Un curé de campagne – on ne peut pas ne pas penser à l’éponyme de Georges Bernanos – revient sur les quarante années de sacerdoce qu’il vient de passer à Courlaoux, dans l’arrière-pays jurassien. Lui qui avait débuté à Saint-Etienne-du-Mont à Paris où Maurice Duruflé, qui y avait été nommé organiste en 1930, accompagne les célébrations aux grandes orgues, le voilà dans un milieu dur et fermé, peu enclin aux manifestations de sentiments et aux marques de sympathie. Personne n’est venu l’accueillir à son arrivée… mais il trouve quand même une missive de trois mots : « Soyez le bienvenu ».
C’est pourtant là que, bon gré mal gré, il va faire son nid et rencontrer deux perles rares, deux personnages atypiques : Charlotte, une femme du village, un peu simplette, qui s’occupe convulsivement des tombes et arpente la commune en marmonnant, et Jan, un musicien hollandais venu s’installer là pour écrire la musique nouvelle qui va révolutionner le monde de la composition.
Ces trois personnages vont nouer des liens, explorer chacun leur trajectoire, de foi pour Charlotte et le prêtre, de progressive impuissance créatrice pour Jan.
La partition intérieure alterne les scènes – dramatiques ou non – très visuelles et les pages de méditation et de profonde intériorité suivant un découpage du livre en séquences alternativement référées aux différents personnages et tirées du domaine religieux : Le temps du samedi saint – À l’ombre de la croix – Dies Irae…
L’écriture est très belle, nourrissant un texte dense, profond, qui oblige le lecteur (ou l’invite en tout cas) à une lecture lente et intérieure. C’est un livre qui ne se livre pas d’emblée, un peu à l’image du village de Courlaoux et de ses habitants, mais attend qu’on le reprenne, qu’on tire l’un après l’autre les fils de sa trame, dont l’un des principaux est certainement celui de la musique, entre Maurice Duruflé (déjà évoqué), Arvo Pärt, Pierre Boulez,… et la Blanche, qui « chanta le psaume – un peu faux, mais avec un coffre de baryton –, entraînant la communauté dans une belle cacophonie.

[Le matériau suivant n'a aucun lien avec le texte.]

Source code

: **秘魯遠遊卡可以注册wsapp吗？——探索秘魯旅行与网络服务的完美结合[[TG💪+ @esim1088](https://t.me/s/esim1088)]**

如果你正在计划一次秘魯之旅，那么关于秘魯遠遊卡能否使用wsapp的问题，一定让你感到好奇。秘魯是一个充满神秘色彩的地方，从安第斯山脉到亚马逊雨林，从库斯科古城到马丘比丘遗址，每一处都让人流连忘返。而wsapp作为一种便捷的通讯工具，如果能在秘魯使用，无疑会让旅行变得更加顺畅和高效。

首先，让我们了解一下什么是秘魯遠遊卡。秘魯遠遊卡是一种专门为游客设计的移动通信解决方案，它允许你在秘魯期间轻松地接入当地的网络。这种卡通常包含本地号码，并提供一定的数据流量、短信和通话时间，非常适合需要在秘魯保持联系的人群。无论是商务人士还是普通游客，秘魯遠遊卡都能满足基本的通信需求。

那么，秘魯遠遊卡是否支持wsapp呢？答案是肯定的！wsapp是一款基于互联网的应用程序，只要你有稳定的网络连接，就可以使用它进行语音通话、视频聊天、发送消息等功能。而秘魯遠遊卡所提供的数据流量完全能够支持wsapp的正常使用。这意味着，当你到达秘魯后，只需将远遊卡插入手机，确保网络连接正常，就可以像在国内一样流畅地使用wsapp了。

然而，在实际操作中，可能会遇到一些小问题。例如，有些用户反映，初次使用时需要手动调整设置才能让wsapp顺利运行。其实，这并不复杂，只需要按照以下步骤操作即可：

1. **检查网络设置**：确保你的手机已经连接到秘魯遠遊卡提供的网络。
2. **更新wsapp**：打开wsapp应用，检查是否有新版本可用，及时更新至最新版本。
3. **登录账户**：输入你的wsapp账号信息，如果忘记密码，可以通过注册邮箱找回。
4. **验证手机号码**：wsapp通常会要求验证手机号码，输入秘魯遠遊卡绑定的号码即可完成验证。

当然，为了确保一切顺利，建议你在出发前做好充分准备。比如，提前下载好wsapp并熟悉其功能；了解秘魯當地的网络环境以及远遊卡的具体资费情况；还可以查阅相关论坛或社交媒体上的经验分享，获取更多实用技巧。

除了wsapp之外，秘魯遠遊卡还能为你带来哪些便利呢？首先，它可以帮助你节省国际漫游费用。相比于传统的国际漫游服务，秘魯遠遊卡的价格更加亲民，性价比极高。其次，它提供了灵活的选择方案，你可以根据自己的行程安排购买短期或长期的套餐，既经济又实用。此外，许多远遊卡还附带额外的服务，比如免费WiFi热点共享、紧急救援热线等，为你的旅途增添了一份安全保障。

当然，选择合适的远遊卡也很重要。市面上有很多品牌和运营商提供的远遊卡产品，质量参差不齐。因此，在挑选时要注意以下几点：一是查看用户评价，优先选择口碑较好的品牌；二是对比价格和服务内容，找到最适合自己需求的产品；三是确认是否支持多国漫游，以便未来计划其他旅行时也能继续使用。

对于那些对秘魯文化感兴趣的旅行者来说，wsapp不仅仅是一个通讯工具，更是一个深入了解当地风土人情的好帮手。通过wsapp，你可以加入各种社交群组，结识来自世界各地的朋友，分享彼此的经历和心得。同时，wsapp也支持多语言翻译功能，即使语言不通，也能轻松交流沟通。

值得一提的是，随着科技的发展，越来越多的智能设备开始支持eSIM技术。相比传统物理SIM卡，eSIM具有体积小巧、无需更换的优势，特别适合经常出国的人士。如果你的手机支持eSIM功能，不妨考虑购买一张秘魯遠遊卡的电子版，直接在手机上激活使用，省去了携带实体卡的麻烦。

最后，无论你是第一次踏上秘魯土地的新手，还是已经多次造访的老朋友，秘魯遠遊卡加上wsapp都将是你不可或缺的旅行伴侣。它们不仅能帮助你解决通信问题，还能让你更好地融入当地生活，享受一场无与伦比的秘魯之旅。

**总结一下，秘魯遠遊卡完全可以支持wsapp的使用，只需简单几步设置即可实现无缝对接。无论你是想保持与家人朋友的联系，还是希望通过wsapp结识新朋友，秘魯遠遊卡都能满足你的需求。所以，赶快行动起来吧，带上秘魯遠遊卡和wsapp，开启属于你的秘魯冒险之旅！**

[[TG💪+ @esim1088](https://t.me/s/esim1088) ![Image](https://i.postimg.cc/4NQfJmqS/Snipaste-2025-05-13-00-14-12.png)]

Les écoutant, je pensais à la paroisse jésuite du Centre Sèvres et à sa chorale à quatre voix… » (c’est sa première messe à Courlaoux, le pauvre).

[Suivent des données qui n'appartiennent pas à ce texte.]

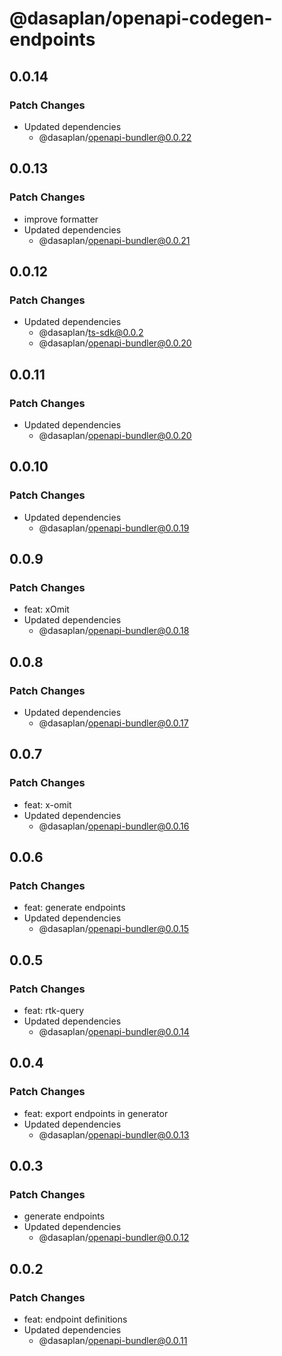 # @dasaplan/openapi-codegen-endpoints

## 0.0.14

### Patch Changes

- Updated dependencies
  - @dasaplan/openapi-bundler@0.0.22

## 0.0.13

### Patch Changes

- improve formatter
- Updated dependencies
  - @dasaplan/openapi-bundler@0.0.21

## 0.0.12

### Patch Changes

- Updated dependencies
  - @dasaplan/ts-sdk@0.0.2
  - @dasaplan/openapi-bundler@0.0.20

## 0.0.11

### Patch Changes

- Updated dependencies
  - @dasaplan/openapi-bundler@0.0.20

## 0.0.10

### Patch Changes

- Updated dependencies
  - @dasaplan/openapi-bundler@0.0.19

## 0.0.9

### Patch Changes

- feat: xOmit
- Updated dependencies
  - @dasaplan/openapi-bundler@0.0.18

## 0.0.8

### Patch Changes

- Updated dependencies
  - @dasaplan/openapi-bundler@0.0.17

## 0.0.7

### Patch Changes

- feat: x-omit
- Updated dependencies
  - @dasaplan/openapi-bundler@0.0.16

## 0.0.6

### Patch Changes

- feat: generate endpoints
- Updated dependencies
  - @dasaplan/openapi-bundler@0.0.15

## 0.0.5

### Patch Changes

- feat: rtk-query
- Updated dependencies
  - @dasaplan/openapi-bundler@0.0.14

## 0.0.4

### Patch Changes

- feat: export endpoints in generator
- Updated dependencies
  - @dasaplan/openapi-bundler@0.0.13

## 0.0.3

### Patch Changes

- generate endpoints
- Updated dependencies
  - @dasaplan/openapi-bundler@0.0.12

## 0.0.2

### Patch Changes

- feat: endpoint definitions
- Updated dependencies
  - @dasaplan/openapi-bundler@0.0.11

L’intériorité et la profondeur des pensées n’est pas incompatible avec un certain humour :
Jan écrivait une musique « que l’on ne peut même pas fredonner ! » répétaient les villageois qui, lorsqu’ils passaient sous ses fenêtres, l’entendaient jouer du piano ou percevaient la musique du disque qu’il écoutait. « Du bruit ! C’est bien tout ce que ça fait, cette musique-là ! Du bruit ! »
On peut émettre un petit bémol sur l’emploi vraiment intensif – excessif ? – de l’imparfait du subjonctif. Il n’en fallait pas tant pour nous séduire.